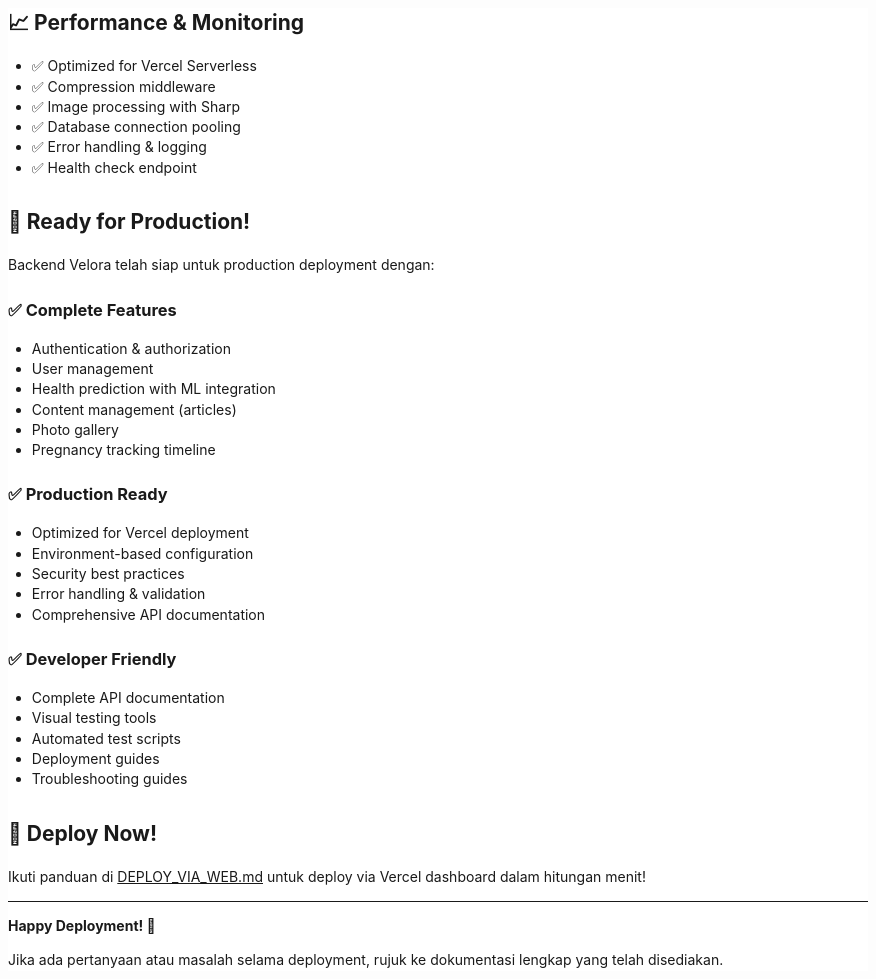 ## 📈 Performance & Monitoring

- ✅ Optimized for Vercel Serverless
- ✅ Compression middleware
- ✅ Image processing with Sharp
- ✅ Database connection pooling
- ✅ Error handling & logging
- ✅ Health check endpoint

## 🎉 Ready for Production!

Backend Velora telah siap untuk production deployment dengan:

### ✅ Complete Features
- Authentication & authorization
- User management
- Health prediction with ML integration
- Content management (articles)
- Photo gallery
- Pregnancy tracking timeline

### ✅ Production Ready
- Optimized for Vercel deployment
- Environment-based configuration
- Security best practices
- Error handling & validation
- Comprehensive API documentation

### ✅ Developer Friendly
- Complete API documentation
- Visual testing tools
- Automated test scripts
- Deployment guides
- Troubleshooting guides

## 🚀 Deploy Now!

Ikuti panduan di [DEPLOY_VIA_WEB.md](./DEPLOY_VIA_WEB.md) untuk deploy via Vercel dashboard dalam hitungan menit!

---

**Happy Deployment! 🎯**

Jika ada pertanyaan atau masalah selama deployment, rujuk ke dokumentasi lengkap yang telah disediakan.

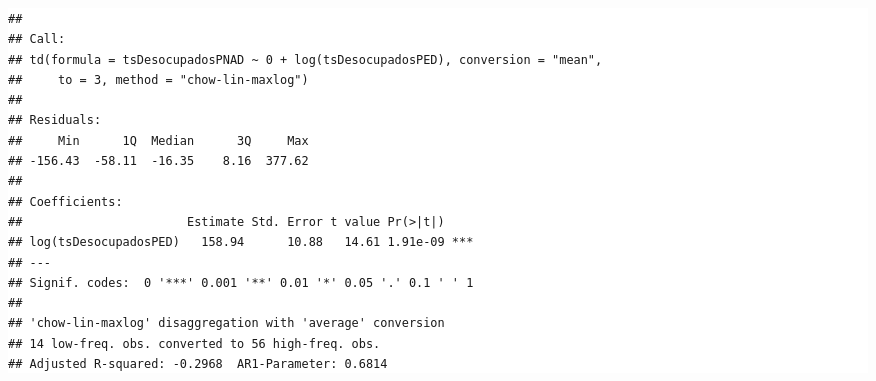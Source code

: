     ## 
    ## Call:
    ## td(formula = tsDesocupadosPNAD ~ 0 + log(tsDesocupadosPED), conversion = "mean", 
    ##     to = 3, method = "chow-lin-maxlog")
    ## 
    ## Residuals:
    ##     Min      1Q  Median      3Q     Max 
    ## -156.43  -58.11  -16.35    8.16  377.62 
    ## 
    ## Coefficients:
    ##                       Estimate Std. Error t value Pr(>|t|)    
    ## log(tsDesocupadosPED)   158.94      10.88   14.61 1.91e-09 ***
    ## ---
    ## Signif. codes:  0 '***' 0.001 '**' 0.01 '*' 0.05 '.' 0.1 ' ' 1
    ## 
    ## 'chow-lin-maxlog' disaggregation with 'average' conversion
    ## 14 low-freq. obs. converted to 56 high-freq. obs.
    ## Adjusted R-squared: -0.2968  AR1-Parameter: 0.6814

**WORK TO BE COMPLETED**
If a line contains the word "management", count it; give the total for the entries above and nothing else.

**EXPECTED ANSWER**
2